BMC Syst Biol. 2012; 6: 16.
Published online Mar 12, 2012. doi:  10.1186/1752-0509-6-16
PMCID: PMC3361480
Dynamic regulatory on/off minimization for biological systems under internal temporal perturbations
Sabrina Kleessencorresponding author1 and Zoran Nikoloski1,2
1Max-Planck Institute of Molecular Plant Physiology, 14476 Potsdam, Germany
2Institute of Biochemistry and Biology, University of Potsdam, 14476 Potsdam, Germany
corresponding authorCorresponding author.

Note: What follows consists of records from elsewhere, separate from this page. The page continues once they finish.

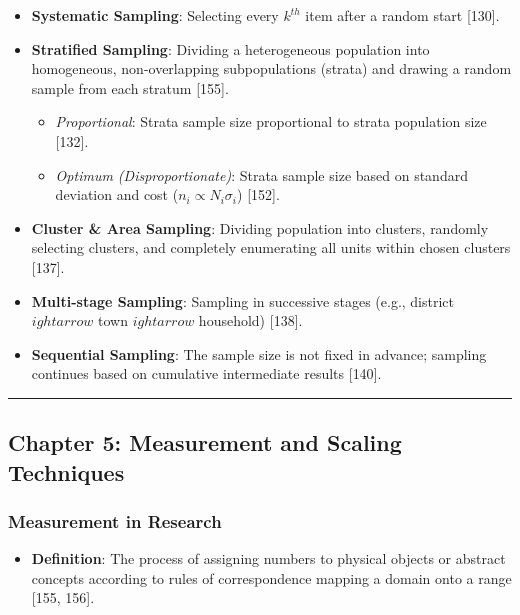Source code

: \documentclass[
]{article}
\providecommand{\tightlist}{%
  \setlength{\itemsep}{0pt}\setlength{\parskip}{0pt}}
\begin{document}
\begin{itemize}
\tightlist
\item
  \textbf{Systematic Sampling}: Selecting every \(k^{th}\) item after a
  random start {[}130{]}.
\item
  \textbf{Stratified Sampling}: Dividing a heterogeneous population into
  homogeneous, non-overlapping subpopulations (strata) and drawing a
  random sample from each stratum {[}155{]}.

  \begin{itemize}
  \tightlist
  \item
    \emph{Proportional}: Strata sample size proportional to strata
    population size {[}132{]}.
  \item
    \emph{Optimum (Disproportionate)}: Strata sample size based on
    standard deviation and cost (\(n_i \propto N_i \sigma_i\))
    {[}152{]}.
  \end{itemize}
\item
  \textbf{Cluster \& Area Sampling}: Dividing population into clusters,
  randomly selecting clusters, and completely enumerating all units
  within chosen clusters {[}137{]}.
\item
  \textbf{Multi-stage Sampling}: Sampling in successive stages (e.g.,
  district \(ightarrow\) town \(ightarrow\) household) {[}138{]}.
\item
  \textbf{Sequential Sampling}: The sample size is not fixed in advance;
  sampling continues based on cumulative intermediate results {[}140{]}.
\end{itemize}

\begin{center}\rule{0.5\linewidth}{0.5pt}\end{center}

\subsection{Chapter 5: Measurement and Scaling
Techniques}\label{chapter-5-measurement-and-scaling-techniques}

\subsubsection{Measurement in Research}\label{measurement-in-research}

\begin{itemize}
\tightlist
\item
  \textbf{Definition}: The process of assigning numbers to physical
  objects or abstract concepts according to rules of correspondence
  mapping a domain onto a range {[}155, 156{]}.
\end{itemize}
\end{document}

Sabrina Kleessen: kleessen/at/mpimp-golm.mpg.de; Zoran Nikoloski: nikoloski/at/mpimp-golm.mpg.de
Received July 15, 2011; Accepted March 12, 2012.
Abstract
Background
Flux balance analysis (FBA) together with its extension, dynamic FBA, have proven instrumental for analyzing the robustness and dynamics of metabolic networks by employing only the stoichiometry of the included reactions coupled with adequately chosen objective function. In addition, under the assumption of minimization of metabolic adjustment, dynamic FBA has recently been employed to analyze the transition between metabolic states.
Results
Here, we propose a suite of novel methods for analyzing the dynamics of (internally perturbed) metabolic networks and for quantifying their robustness with limited knowledge of kinetic parameters. Following the biochemically meaningful premise that metabolite concentrations exhibit smooth temporal changes, the proposed methods rely on minimizing the significant fluctuations of metabolic profiles to predict the time-resolved metabolic state, characterized by both fluxes and concentrations. By conducting a comparative analysis with a kinetic model of the Calvin-Benson cycle and a model of plant carbohydrate metabolism, we demonstrate that the principle of regulatory on/off minimization coupled with dynamic FBA can accurately predict the changes in metabolic states.
Conclusions
Our methods outperform the existing dynamic FBA-based modeling alternatives, and could help in revealing the mechanisms for maintaining robustness of dynamic processes in metabolic networks over time.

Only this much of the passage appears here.